- Task objective
Repeat exactly the lines that run from the start of the records below to the line with "NewRefreshToken instantiates a", including both of those lines but not the pictures.

- Exercise data
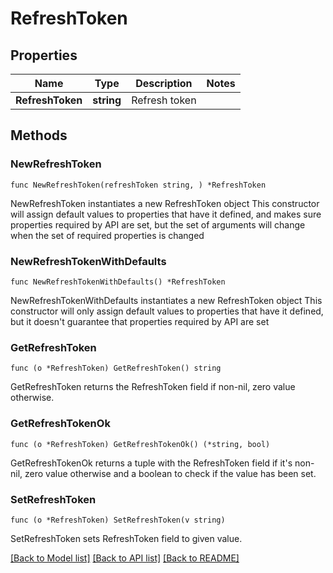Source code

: # RefreshToken

## Properties

Name | Type | Description | Notes
------------ | ------------- | ------------- | -------------
**RefreshToken** | **string** | Refresh token | 

## Methods

### NewRefreshToken

`func NewRefreshToken(refreshToken string, ) *RefreshToken`

NewRefreshToken instantiates a new RefreshToken object
This constructor will assign default values to properties that have it defined,
and makes sure properties required by API are set, but the set of arguments
will change when the set of required properties is changed

### NewRefreshTokenWithDefaults

`func NewRefreshTokenWithDefaults() *RefreshToken`

NewRefreshTokenWithDefaults instantiates a new RefreshToken object
This constructor will only assign default values to properties that have it defined,
but it doesn't guarantee that properties required by API are set

### GetRefreshToken

`func (o *RefreshToken) GetRefreshToken() string`

GetRefreshToken returns the RefreshToken field if non-nil, zero value otherwise.

### GetRefreshTokenOk

`func (o *RefreshToken) GetRefreshTokenOk() (*string, bool)`

GetRefreshTokenOk returns a tuple with the RefreshToken field if it's non-nil, zero value otherwise
and a boolean to check if the value has been set.

### SetRefreshToken

`func (o *RefreshToken) SetRefreshToken(v string)`

SetRefreshToken sets RefreshToken field to given value.



[[Back to Model list]](../README.md#documentation-for-models) [[Back to API list]](../README.md#documentation-for-api-endpoints) [[Back to README]](../README.md)


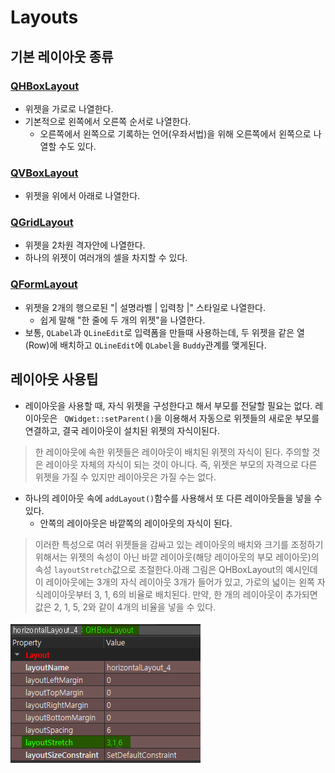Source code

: # Layouts



## 기본 레이아웃 종류

### [QHBoxLayout](https://doc.qt.io/qt-5/qhboxlayout.html)

- 위젯을 가로로 나열한다.
- 기본적으로 왼쪽에서 오른쪽 순서로 나열한다.
  - 오른쪽에서 왼쪽으로 기록하는 언어(우좌서법)을 위해 오른쪽에서 왼쪽으로 나열할 수도 있다.

### [QVBoxLayout](https://doc.qt.io/qt-5/qvboxlayout.html)

- 위젯을 위에서 아래로 나열한다.

### [QGridLayout](https://doc.qt.io/qt-5/qgridlayout.html) 

- 위젯을 2차원 격자안에 나열한다.
- 하나의 위젯이 여러개의 셀을 차지할 수 있다.

###  [QFormLayout](https://doc.qt.io/qt-5/qformlayout.html)

- 위젯을 2개의 행으로된 "| 설명라벨 | 입력창 |" 스타일로 나열한다.
  - 쉽게 말해 "한 줄에 두 개의 위젯"을 나열한다.
- 보통, `QLabel`과 `QLineEdit`로 입력폼을 만들때 사용하는데, 두 위젯을 같은 열(Row)에 배치하고 `QLineEdit`에 `QLabel`을 `Buddy`관계를 맺게된다. 



## 레이아웃 사용팁

- 레이아웃을 사용할 때, 자식 위젯을 구성한다고 해서 부모를 전달할 필요는 없다. 레이아웃은 ` QWidget::setParent()`을 이용해서  자동으로 위젯들의 새로운 부모를 연결하고, 결국 레이아웃이 설치된 위젯의 자식이된다.

> 한 레이아웃에 속한 위젯들은 레이아웃이 배치된 위젯의 자식이 된다. 주의할 것은 레이아웃 자체의 자식이 되는 것이 아니다. 즉, 위젯은 부모의 자격으로 다른 위젯을 가질 수 있지만 레이아웃은 가질 수는 없다.

- 하나의 레이아웃 속에  `addLayout()`함수를 사용해서 또 다른 레이아웃들을 넣을 수 있다.
  - 안쪽의 레이아웃은 바깥쪽의 레이아웃의 자식이 된다.



> 이러한 특성으로 여러 위젯들을 감싸고 있는 레이아웃의 배치와 크기를 조정하기 위해서는 위젯의 속성이 아닌 바깥 레이아웃(해당 레이아웃의 부모 레이아웃)의 속성 `layoutStretch`값으로 조절한다.아래 그림은 QHBoxLayout의 예시인데 이 레이아웃에는 3개의 자식 레이아웃 3개가 들어가 있고, 가로의 넓이는 왼쪽 자식레이아웃부터 3, 1, 6의 비율로 배치된다. 만약, 한 개의 레이아웃이 추가되면 값은 2, 1, 5, 2와 같이 4개의 비율을 넣을 수 있다.

![](.\img\layout_ratio.png)





















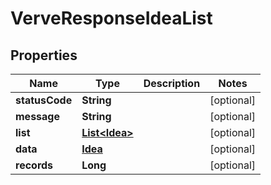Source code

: 
# VerveResponseIdeaList

## Properties
Name | Type | Description | Notes
------------ | ------------- | ------------- | -------------
**statusCode** | **String** |  |  [optional]
**message** | **String** |  |  [optional]
**list** | [**List&lt;Idea&gt;**](Idea.md) |  |  [optional]
**data** | [**Idea**](Idea.md) |  |  [optional]
**records** | **Long** |  |  [optional]



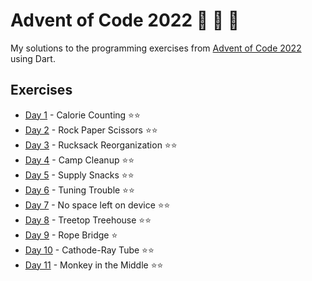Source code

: # Advent of Code 2022 💫 🎅 🎄

My solutions to the programming exercises from [Advent of Code 2022](https://adventofcode.com/2022)
using Dart.

## Exercises

* [Day 1](https://adventofcode.com/2022/day/1) - Calorie Counting ⭐⭐
* [Day 2](https://adventofcode.com/2022/day/2) - Rock Paper Scissors ⭐⭐
* [Day 3](https://adventofcode.com/2022/day/3) - Rucksack Reorganization ⭐⭐
* [Day 4](https://adventofcode.com/2022/day/4) - Camp Cleanup ⭐⭐
* [Day 5](https://adventofcode.com/2022/day/5) - Supply Snacks ⭐⭐
* [Day 6](https://adventofcode.com/2022/day/6) - Tuning Trouble ⭐⭐
* [Day 7](https://adventofcode.com/2022/day/7) - No space left on device ⭐⭐
* [Day 8](https://adventofcode.com/2022/day/8) - Treetop Treehouse ⭐⭐
* [Day 9](https://adventofcode.com/2022/day/9) - Rope Bridge ⭐
* [Day 10](https://adventofcode.com/2022/day/10) - Cathode-Ray Tube ⭐⭐
* [Day 11](https://adventofcode.com/2022/day/11) - Monkey in the Middle ⭐⭐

- Expected answer
Source code

: # RefreshToken

## Properties

Name | Type | Description | Notes
------------ | ------------- | ------------- | -------------
**RefreshToken** | **string** | Refresh token | 

## Methods

### NewRefreshToken

`func NewRefreshToken(refreshToken string, ) *RefreshToken`

NewRefreshToken instantiates a new RefreshToken object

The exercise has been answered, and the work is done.